Business

Blue Owl Capital Launches Strategic Equity Platform With $3 Billion First Close

Blue Owl Capital has added a new platform to its alternatives business. The firm closed Blue Owl Strategic Equity (BOSE), its first fund dedicated to minority equity and secondaries investing, with over $3 billion in commitments. The final close, completed February 11, 2026, brings institutional and private wealth capital into a strategy that targets continuation vehicles and direct minority stakes in private equity-backed companies.

Calling BOSE a platform rather than a standalone fund reflects how Blue Owl has built its business. The firm’s existing platforms (direct lending, GP Strategic Capital, real estate, and digital infrastructure) each started with a debut fund that established the team, the deal flow, and the investor base for subsequent vehicles. BOSE follows the same playbook. Chris Crampton, the Senior Managing Director leading the strategy, described the pipeline as active, and the $3 billion close provides a strong foundation for what Blue Owl appears to be building as a permanent business line.

The strategy addresses a specific market need. Private equity sponsors running out of time on a fund’s lifecycle need capital partners willing to hold portfolio companies for additional years. Single-asset continuation funds let them do this: the sponsor creates a new vehicle, a buyer like BOSE provides fresh equity, and existing limited partners choose between liquidity and rolling their positions into the new structure.
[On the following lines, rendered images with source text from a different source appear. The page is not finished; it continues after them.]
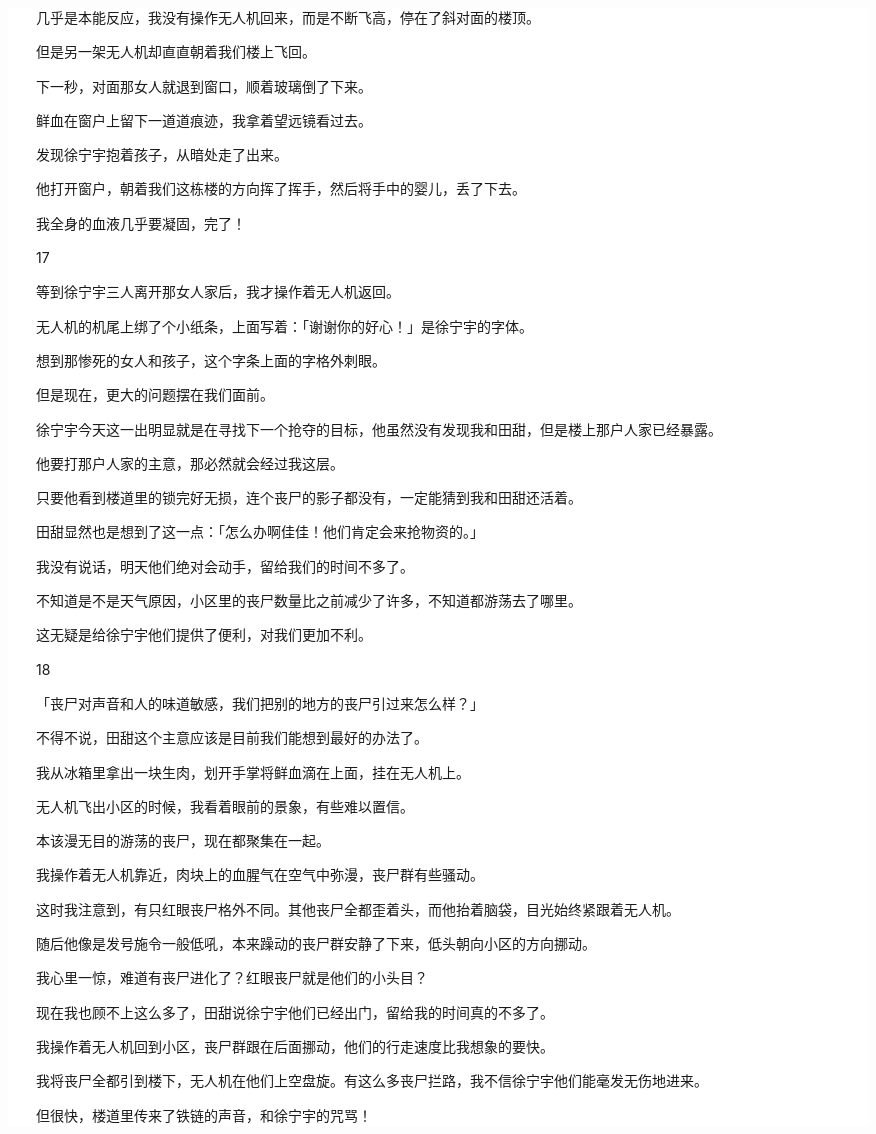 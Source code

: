 &emsp;&emsp;几乎是本能反应，我没有操作无人机回来，而是不断飞高，停在了斜对面的楼顶。  
  
&emsp;&emsp;但是另一架无人机却直直朝着我们楼上飞回。  
  
&emsp;&emsp;下一秒，对面那女人就退到窗口，顺着玻璃倒了下来。  
  
&emsp;&emsp;鲜血在窗户上留下一道道痕迹，我拿着望远镜看过去。  
  
&emsp;&emsp;发现徐宁宇抱着孩子，从暗处走了出来。  
  
&emsp;&emsp;他打开窗户，朝着我们这栋楼的方向挥了挥手，然后将手中的婴儿，丢了下去。  
  
&emsp;&emsp;我全身的血液几乎要凝固，完了！  
  
&emsp;&emsp;17  
  
&emsp;&emsp;等到徐宁宇三人离开那女人家后，我才操作着无人机返回。  
  
&emsp;&emsp;无人机的机尾上绑了个小纸条，上面写着：「谢谢你的好心！」是徐宁宇的字体。  
  
&emsp;&emsp;想到那惨死的女人和孩子，这个字条上面的字格外刺眼。  
  
&emsp;&emsp;但是现在，更大的问题摆在我们面前。  
  
&emsp;&emsp;徐宁宇今天这一出明显就是在寻找下一个抢夺的目标，他虽然没有发现我和田甜，但是楼上那户人家已经暴露。  
  
&emsp;&emsp;他要打那户人家的主意，那必然就会经过我这层。  
  
&emsp;&emsp;只要他看到楼道里的锁完好无损，连个丧尸的影子都没有，一定能猜到我和田甜还活着。  
  
&emsp;&emsp;田甜显然也是想到了这一点：「怎么办啊佳佳！他们肯定会来抢物资的。」  
  
&emsp;&emsp;我没有说话，明天他们绝对会动手，留给我们的时间不多了。  
  
&emsp;&emsp;不知道是不是天气原因，小区里的丧尸数量比之前减少了许多，不知道都游荡去了哪里。  
  
&emsp;&emsp;这无疑是给徐宁宇他们提供了便利，对我们更加不利。  
  
&emsp;&emsp;18  
  
&emsp;&emsp;「丧尸对声音和人的味道敏感，我们把别的地方的丧尸引过来怎么样？」  
  
&emsp;&emsp;不得不说，田甜这个主意应该是目前我们能想到最好的办法了。  
  
&emsp;&emsp;我从冰箱里拿出一块生肉，划开手掌将鲜血滴在上面，挂在无人机上。  
  
&emsp;&emsp;无人机飞出小区的时候，我看着眼前的景象，有些难以置信。  
  
&emsp;&emsp;本该漫无目的游荡的丧尸，现在都聚集在一起。  
  
&emsp;&emsp;我操作着无人机靠近，肉块上的血腥气在空气中弥漫，丧尸群有些骚动。  
  
&emsp;&emsp;这时我注意到，有只红眼丧尸格外不同。其他丧尸全都歪着头，而他抬着脑袋，目光始终紧跟着无人机。  
  
&emsp;&emsp;随后他像是发号施令一般低吼，本来躁动的丧尸群安静了下来，低头朝向小区的方向挪动。  
  
&emsp;&emsp;我心里一惊，难道有丧尸进化了？红眼丧尸就是他们的小头目？  
  
&emsp;&emsp;现在我也顾不上这么多了，田甜说徐宁宇他们已经出门，留给我的时间真的不多了。  
  
&emsp;&emsp;我操作着无人机回到小区，丧尸群跟在后面挪动，他们的行走速度比我想象的要快。  
  
&emsp;&emsp;我将丧尸全都引到楼下，无人机在他们上空盘旋。有这么多丧尸拦路，我不信徐宁宇他们能毫发无伤地进来。  
  
&emsp;&emsp;但很快，楼道里传来了铁链的声音，和徐宁宇的咒骂！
This is a growing market. Jefferies reported that GP-led secondaries volume exceeded $47 billion in the first half of 2025, with continuation vehicles accounting for 87% of that activity. Volume grew 68% year-over-year, making GP-led secondaries one of the fastest-expanding segments in private markets.

Blue Owl Capital’s co-CEOs, (linkedin.com/company/blue-owl-capital) Doug Ostrover and Marc Lipschultz, emphasized alignment as the core selling point. Sponsors want capital partners who share their conviction and their timeline. A buyer pushing for a two-year flip doesn’t solve the problem that continuation vehicles were invented to address.

The broader Blue Owl platform provides BOSE with advantages that most debut funds lack. The firm ended 2025 with $307.4 billion in assets under management and raised a record $56 billion in new commitments during the year. The Credit platform alone manages $157.8 billion. That scale gives the Strategic Equity team access to relationships, deal flow, and distribution infrastructure from day one. That head start that explains how a first-time fund reached $3 billion in a competitive fundraising environment. As the secondaries market expands, Blue Owl’s platform approach gives BOSE a durable structural advantage over smaller, standalone competitors.